◆ Work task
Read through the entries below and return each line with the word "repository".

◆ Excerpted records
§ §

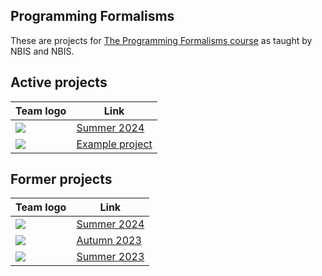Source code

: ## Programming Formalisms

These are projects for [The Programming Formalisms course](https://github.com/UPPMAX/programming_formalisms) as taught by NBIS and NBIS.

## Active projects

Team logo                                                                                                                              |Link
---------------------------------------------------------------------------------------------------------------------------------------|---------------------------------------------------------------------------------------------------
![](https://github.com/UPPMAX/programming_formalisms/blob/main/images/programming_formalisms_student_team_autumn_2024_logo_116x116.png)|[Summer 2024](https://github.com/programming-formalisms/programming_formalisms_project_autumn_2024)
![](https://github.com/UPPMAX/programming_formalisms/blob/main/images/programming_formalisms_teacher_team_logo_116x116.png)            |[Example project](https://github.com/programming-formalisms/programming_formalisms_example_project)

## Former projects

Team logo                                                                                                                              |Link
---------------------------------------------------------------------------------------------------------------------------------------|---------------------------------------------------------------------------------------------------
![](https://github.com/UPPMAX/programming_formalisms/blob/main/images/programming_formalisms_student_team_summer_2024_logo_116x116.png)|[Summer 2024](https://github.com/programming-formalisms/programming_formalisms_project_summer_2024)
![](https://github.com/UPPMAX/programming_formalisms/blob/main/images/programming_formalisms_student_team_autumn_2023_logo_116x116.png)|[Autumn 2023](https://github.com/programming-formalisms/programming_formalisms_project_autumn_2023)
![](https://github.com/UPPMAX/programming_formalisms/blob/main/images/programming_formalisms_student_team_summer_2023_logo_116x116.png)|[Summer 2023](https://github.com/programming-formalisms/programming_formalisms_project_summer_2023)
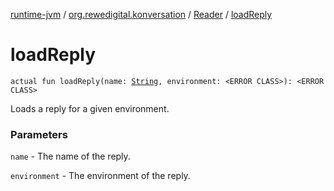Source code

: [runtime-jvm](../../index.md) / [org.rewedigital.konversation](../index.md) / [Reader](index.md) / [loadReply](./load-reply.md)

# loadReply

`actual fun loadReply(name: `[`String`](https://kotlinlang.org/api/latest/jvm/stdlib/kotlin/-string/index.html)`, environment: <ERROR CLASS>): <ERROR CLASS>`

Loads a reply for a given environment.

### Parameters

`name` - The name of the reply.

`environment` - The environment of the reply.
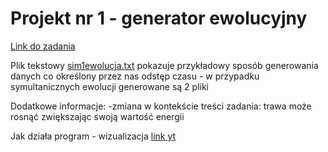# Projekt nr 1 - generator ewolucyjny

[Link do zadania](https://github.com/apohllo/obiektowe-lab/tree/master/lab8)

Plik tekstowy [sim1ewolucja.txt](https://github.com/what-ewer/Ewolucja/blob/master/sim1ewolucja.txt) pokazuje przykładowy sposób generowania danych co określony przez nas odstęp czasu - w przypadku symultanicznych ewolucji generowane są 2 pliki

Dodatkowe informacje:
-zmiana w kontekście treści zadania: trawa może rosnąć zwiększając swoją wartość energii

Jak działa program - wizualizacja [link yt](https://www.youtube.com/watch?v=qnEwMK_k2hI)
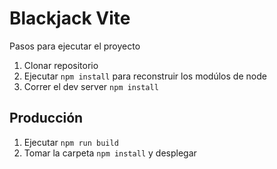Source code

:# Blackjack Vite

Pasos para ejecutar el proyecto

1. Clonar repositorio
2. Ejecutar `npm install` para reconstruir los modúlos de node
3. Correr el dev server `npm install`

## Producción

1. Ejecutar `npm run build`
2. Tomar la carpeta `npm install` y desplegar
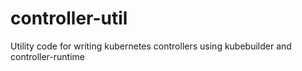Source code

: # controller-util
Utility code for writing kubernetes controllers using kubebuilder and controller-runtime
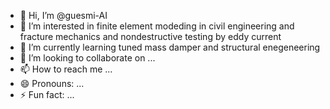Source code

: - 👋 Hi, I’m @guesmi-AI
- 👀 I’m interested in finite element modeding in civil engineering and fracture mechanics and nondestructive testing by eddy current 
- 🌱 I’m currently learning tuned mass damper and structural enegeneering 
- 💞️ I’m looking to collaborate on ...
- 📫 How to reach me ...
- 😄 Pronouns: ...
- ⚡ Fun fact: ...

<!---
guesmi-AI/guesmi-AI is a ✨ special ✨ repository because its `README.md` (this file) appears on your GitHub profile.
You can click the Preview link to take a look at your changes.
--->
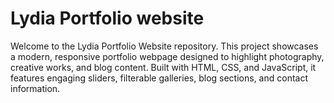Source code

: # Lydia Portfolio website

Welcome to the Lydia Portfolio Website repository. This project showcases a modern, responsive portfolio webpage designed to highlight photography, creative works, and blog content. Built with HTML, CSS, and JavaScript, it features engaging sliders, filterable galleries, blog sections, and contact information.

§ §

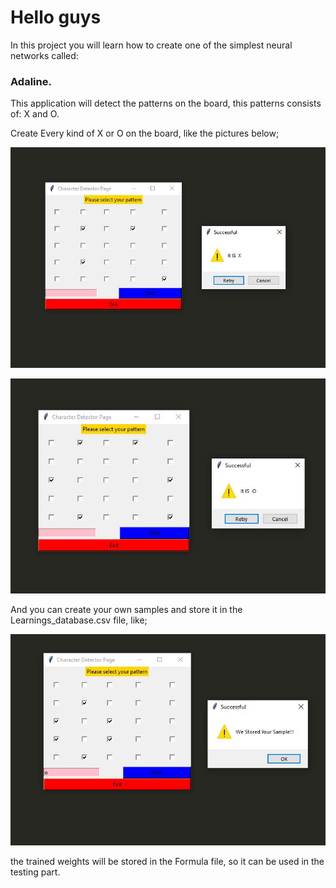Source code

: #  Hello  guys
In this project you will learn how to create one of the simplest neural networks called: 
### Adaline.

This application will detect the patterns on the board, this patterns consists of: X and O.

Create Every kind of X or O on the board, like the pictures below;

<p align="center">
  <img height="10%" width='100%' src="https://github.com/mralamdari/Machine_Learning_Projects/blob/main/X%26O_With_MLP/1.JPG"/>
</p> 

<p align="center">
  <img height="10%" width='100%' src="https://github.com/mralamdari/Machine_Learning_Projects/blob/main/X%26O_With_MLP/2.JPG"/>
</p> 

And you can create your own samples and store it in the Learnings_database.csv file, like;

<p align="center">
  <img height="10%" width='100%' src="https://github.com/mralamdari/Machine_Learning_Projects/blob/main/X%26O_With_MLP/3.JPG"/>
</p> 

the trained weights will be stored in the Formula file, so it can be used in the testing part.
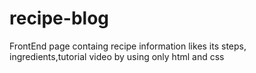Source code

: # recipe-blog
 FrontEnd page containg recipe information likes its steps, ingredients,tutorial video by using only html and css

§ §

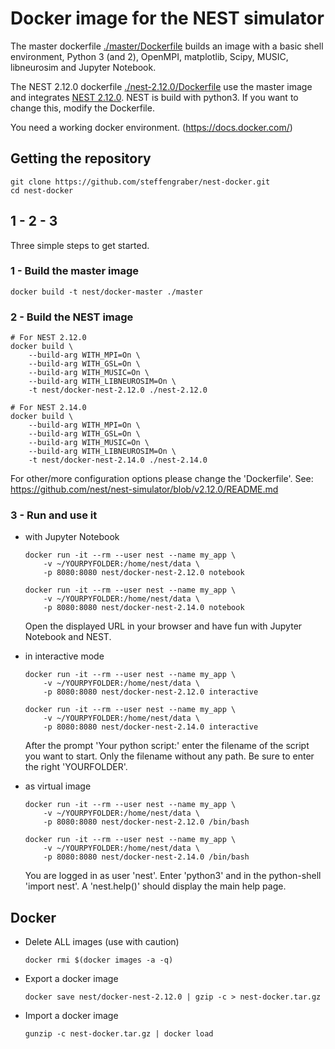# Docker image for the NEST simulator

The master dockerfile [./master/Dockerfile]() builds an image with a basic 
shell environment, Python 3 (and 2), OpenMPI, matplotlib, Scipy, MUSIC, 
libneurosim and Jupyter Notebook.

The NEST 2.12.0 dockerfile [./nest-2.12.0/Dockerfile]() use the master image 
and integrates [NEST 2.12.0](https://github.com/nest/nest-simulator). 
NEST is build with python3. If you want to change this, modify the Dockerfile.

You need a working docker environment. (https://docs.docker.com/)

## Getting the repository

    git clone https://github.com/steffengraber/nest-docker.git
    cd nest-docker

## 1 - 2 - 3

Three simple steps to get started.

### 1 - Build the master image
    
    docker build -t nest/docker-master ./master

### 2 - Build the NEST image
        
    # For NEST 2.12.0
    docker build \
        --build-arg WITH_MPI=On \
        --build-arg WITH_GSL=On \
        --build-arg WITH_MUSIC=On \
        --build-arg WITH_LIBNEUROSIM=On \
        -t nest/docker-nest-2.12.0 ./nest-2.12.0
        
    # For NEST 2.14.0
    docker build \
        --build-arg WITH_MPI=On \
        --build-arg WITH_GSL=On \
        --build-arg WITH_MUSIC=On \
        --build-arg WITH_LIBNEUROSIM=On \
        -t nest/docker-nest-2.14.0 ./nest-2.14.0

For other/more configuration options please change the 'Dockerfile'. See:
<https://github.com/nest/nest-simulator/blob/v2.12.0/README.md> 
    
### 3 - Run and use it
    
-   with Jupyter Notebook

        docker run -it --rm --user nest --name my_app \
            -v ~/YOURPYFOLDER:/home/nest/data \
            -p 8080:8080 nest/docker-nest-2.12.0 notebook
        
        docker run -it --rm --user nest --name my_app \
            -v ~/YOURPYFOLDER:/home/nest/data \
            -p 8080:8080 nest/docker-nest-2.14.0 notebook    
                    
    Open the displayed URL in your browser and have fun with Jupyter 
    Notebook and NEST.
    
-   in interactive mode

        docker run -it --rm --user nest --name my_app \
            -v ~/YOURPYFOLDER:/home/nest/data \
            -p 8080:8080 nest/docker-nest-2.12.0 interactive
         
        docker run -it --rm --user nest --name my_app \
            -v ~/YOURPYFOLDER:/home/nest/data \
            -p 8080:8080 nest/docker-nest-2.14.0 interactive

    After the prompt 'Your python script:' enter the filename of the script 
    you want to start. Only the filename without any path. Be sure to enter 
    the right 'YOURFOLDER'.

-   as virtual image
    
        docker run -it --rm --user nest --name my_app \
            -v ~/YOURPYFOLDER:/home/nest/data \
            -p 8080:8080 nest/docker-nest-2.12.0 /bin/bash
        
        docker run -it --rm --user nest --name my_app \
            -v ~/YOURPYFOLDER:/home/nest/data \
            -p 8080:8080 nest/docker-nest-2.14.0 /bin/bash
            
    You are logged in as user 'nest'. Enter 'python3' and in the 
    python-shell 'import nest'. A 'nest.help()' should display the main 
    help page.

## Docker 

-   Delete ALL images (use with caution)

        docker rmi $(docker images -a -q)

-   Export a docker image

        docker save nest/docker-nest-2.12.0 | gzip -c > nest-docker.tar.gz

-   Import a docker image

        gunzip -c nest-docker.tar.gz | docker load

§ §

◆ Written response
guesmi-AI/guesmi-AI is a ✨ special ✨ repository because its `README.md` (this file) appears on your GitHub profile.
Welcome to the Lydia Portfolio Website repository. This project showcases a modern, responsive portfolio webpage designed to highlight photography, creative works, and blog content. Built with HTML, CSS, and JavaScript, it features engaging sliders, filterable galleries, blog sections, and contact information.
## Getting the repository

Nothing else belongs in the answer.